Undercooked onion is not so good; overcooked garlic is also not so good. Onion takes more time to cook than garlic does. Onion that has cooked for a long, slow time, so that it is both soft and browned (not crunchy inside and browned, not un-browned) is often especially good.
Raw onion is the best onion. I grew up eating them like apples. I just want to note that. It was the only part of being basically amateur farmers* that I appreciated.
Eggplant is disgusting.
Now that I've read the rest of the thread I'm fucking starved, so I think I'm going to go whip up some dinner.
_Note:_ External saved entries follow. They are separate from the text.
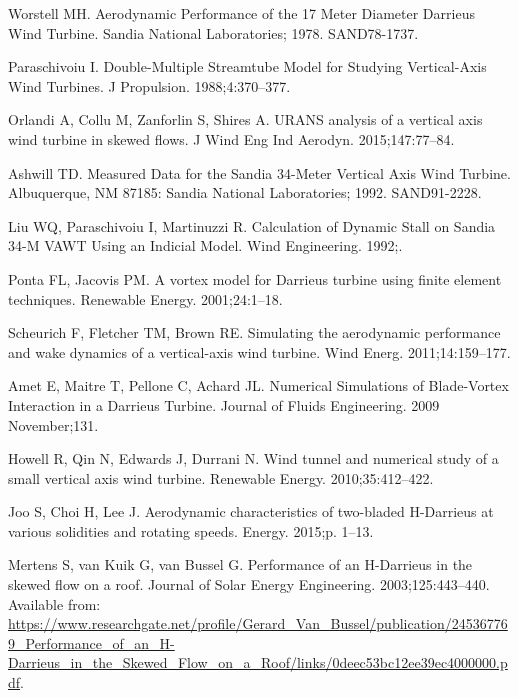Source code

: \documentclass[10pt,letterpaper]{article}
\begin{document}
\begin{thebibliography}{10}
    Worstell MH.
    \newblock Aerodynamic Performance of the 17 Meter Diameter {Darrieus} Wind
    Turbine.
    \newblock Sandia National Laboratories; 1978. SAND78-1737.

    Paraschivoiu I.
    \newblock Double-Multiple Streamtube Model for Studying Vertical-Axis Wind
    Turbines.
    \newblock J Propulsion. 1988;4:370--377.

    Orlandi A, Collu M, Zanforlin S, Shires A.
     {URANS} analysis of a vertical axis wind turbine in skewed
    flows.
    \newblock J Wind Eng Ind Aerodyn. 2015;147:77--84.

    Ashwill TD.
    \newblock Measured Data for the {S}andia 34-Meter Vertical Axis Wind Turbine.
    \newblock Albuquerque, NM 87185: Sandia National Laboratories; 1992.
    SAND91-2228.

    Liu WQ, Paraschivoiu I, Martinuzzi R.
    \newblock Calculation of Dynamic Stall on {S}andia 34-M {VAWT} Using an
    Indicial Model.
    \newblock Wind Engineering. 1992;.

    Ponta FL, Jacovis PM.
    \newblock A vortex model for Darrieus turbine using finite element techniques.
    \newblock Renewable Energy. 2001;24:1--18.

    Scheurich F, Fletcher TM, Brown RE.
    \newblock Simulating the aerodynamic performance and wake dynamics of a
    vertical-axis wind turbine.
    \newblock Wind Energ. 2011;14:159--177.

    Amet E, Maitre T, Pellone C, Achard JL.
     Numerical Simulations of Blade-Vortex Interaction in a
    {D}arrieus Turbine.
    \newblock Journal of Fluids Engineering. 2009 November;131.

    Howell R, Qin N, Edwards J, Durrani N.
    \newblock Wind tunnel and numerical study of a small vertical axis wind
    turbine.
    \newblock Renewable Energy. 2010;35:412--422.

    Joo S, Choi H, Lee J.
    \newblock Aerodynamic characteristics of two-bladed H-Darrieus at various
    solidities and rotating speeds.
    \newblock Energy. 2015;p. 1--13.

    Mertens S, van Kuik G, van Bussel G.
    \newblock Performance of an {H}-{D}arrieus in the skewed flow on a roof.
    \newblock Journal of Solar Energy Engineering. 2003;125:443--440.
    \newblock Available from:
    \url{https://www.researchgate.net/profile/Gerard_Van_Bussel/publication/245367769_Performance_of_an_H-Darrieus_in_the_Skewed_Flow_on_a_Roof/links/0deec53bc12ee39ec4000000.pdf}.


\end{thebibliography}
\end{document}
I just want to note that as a member of the vanguard of the homosexual agenda I am against Knecht's kid's school's fake-ass math and place this under the "butch" column on my scorecard. It's pretty lonely over there, though.
445.4(1) is so very true.
*Not subsistence farmers but we grew way more than we, alone, could need, but we didn't sell any. We provided a lot of the vegetables my relatives ate. My parents' idea of a "garden" is measured in acres of rotated plots.
452: but in daily living, I'm always looking to optimize.
I think the optimizer/satisficer divide* in day-to-day living is one of those well nigh unbridgeable gulfs in human behavior. And it is the unspoken burr under the saddle in many a discussion in these here threads.
i also got hungry and ate some pie with rice pudding, both from cafeteria
I do also like raw onion, just not in settings where it's supposed to be cooked.
Tonight for dinner we had celery root that I had previously cut up and parboiled, fried up in a pan with a bunch of crunchy whole spices, accompanied by loads of spinach with butter. I realize this is exactly the kind of dinner that screams "we have no children," but it was easy and good.
My beets and kale are delicious, but not very filling until used as a topping for toast with cheese on it. Perfect!
I realize this is exactly the kind of dinner that screams "we have no children,"
Except that my wife is the one who doesn't like celery root, and our preschooler loves spinach.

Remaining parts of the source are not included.